June 3-9: Ender's Shadow by Orson Scott Card
Science Fiction (1999 - 379 pp.)
Ah, young Bean and his perspective on the sci-fi classic Ender's Game. It's amazing I hadn't read this by now considering how much I love the original. First things first: in the introduction, Card claims this to be a standalone book from Ender's Game, with it being just as easy to read either one first. I beg to differ. I had a tough time recalling events while reading this, having not read the first one in years, and it would have helped a lot to have re-read Ender's Game in advance of this one. Certain knowledge is assumed that makes Ender's Shadow a bit of an odd standalone read.
It's not common to see a book effectively rewritten from another character's perspective. That immediately wins my respect. More to the point of the book's contents, the Bean origin story that takes place on the streets of Rotterdam is a welcome surprise, showing sides of him and of background non-Ender's Game characters we would never have seen otherwise. It was also interesting to see an extended version of how these characters act outside of Battle School. Bean's young age makes the whole thing a little less plausible, but this is not a genre known for being plausible and Card makes the characters work well. Poke attracts a combination of sympathy and disdain, for example, while Sister Carlotta acts as one can only imagine a nun may in that bizarre world.

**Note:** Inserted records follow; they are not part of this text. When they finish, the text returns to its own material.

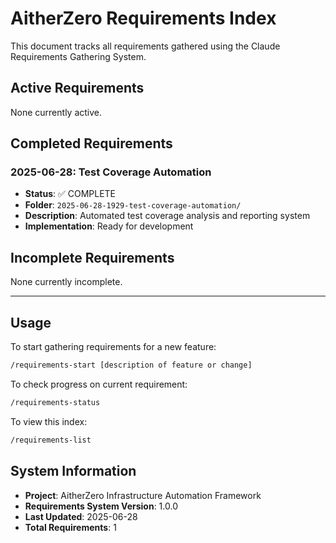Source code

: # AitherZero Requirements Index

This document tracks all requirements gathered using the Claude Requirements Gathering System.

## Active Requirements

None currently active.

## Completed Requirements

### 2025-06-28: Test Coverage Automation

- **Status**: ✅ COMPLETE
- **Folder**: `2025-06-28-1929-test-coverage-automation/`
- **Description**: Automated test coverage analysis and reporting system
- **Implementation**: Ready for development

## Incomplete Requirements

None currently incomplete.

---

## Usage

To start gathering requirements for a new feature:

```bash
/requirements-start [description of feature or change]
```

To check progress on current requirement:

```bash
/requirements-status
```

To view this index:

```bash
/requirements-list
```

## System Information

- **Project**: AitherZero Infrastructure Automation Framework
- **Requirements System Version**: 1.0.0
- **Last Updated**: 2025-06-28
- **Total Requirements**: 1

As far as the events overlapping with Ender's Game go, the different perspective allows for the reader to get a greater handle of what it's like to live beside the spectacular Ender. So many books discuss the surroundings of a dominant character through his or her perspective, or following his or her events, but it's not as common that the dominant character is one of the surroundings. An outsider's look at subjects like whether Ender is worth all the hype, how he acts in individual versus group settings, how his beliefs and actions are interpreted, and everything else about him make curious objects of study. That Ender's selflessness could be deemed inexplicable, for example, makes the reader consider Ender's heroism in an entirely different light... until Bean understands his own lack of perspective.

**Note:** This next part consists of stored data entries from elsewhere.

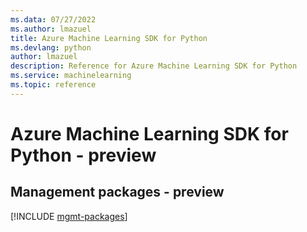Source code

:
 ```yaml
---
ms.data: 07/27/2022
ms.author: lmazuel
title: Azure Machine Learning SDK for Python
ms.devlang: python
author: lmazuel
description: Reference for Azure Machine Learning SDK for Python
ms.service: machinelearning
ms.topic: reference
---
```

# Azure Machine Learning SDK for Python - preview

## Management packages - preview
[!INCLUDE [mgmt-packages](machine-learning-mgmt-index.md)]
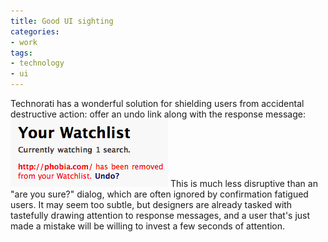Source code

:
 ```yaml
---
title: Good UI sighting
categories:
- work
tags:
- technology
- ui
---
```


Technorati has a wonderful solution for shielding users from accidental destructive action: offer an undo link along with the response message:
![technorati_undo.gif][1]
This is much less disruptive than an "are you sure?" dialog, which are often ignored by confirmation fatigued users.  It may seem too subtle, but designers are already tasked with tastefully drawing attention to response messages, and a user that's just made a mistake will be willing to invest a few seconds of attention.

   [1]: technorati_undo.gif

If I were to have a qualm with this book - other than the VH1 Behind the Bean Revenge of the Sith-style atmosphere that pervades the whole story - it would be how close Ender's Shadow comes to threatening Ender's mystique. There are times when it seems as though Bean is just as special as Ender, and even smarter, making Ender's exclusively special nature less determined. There are other times when Bean venerates Ender, especially when the two interact, but the taste remains. Whether this is simply due to Bean's hubris or due to Ender not being as far ahead of some of the other students is I suppose debatable.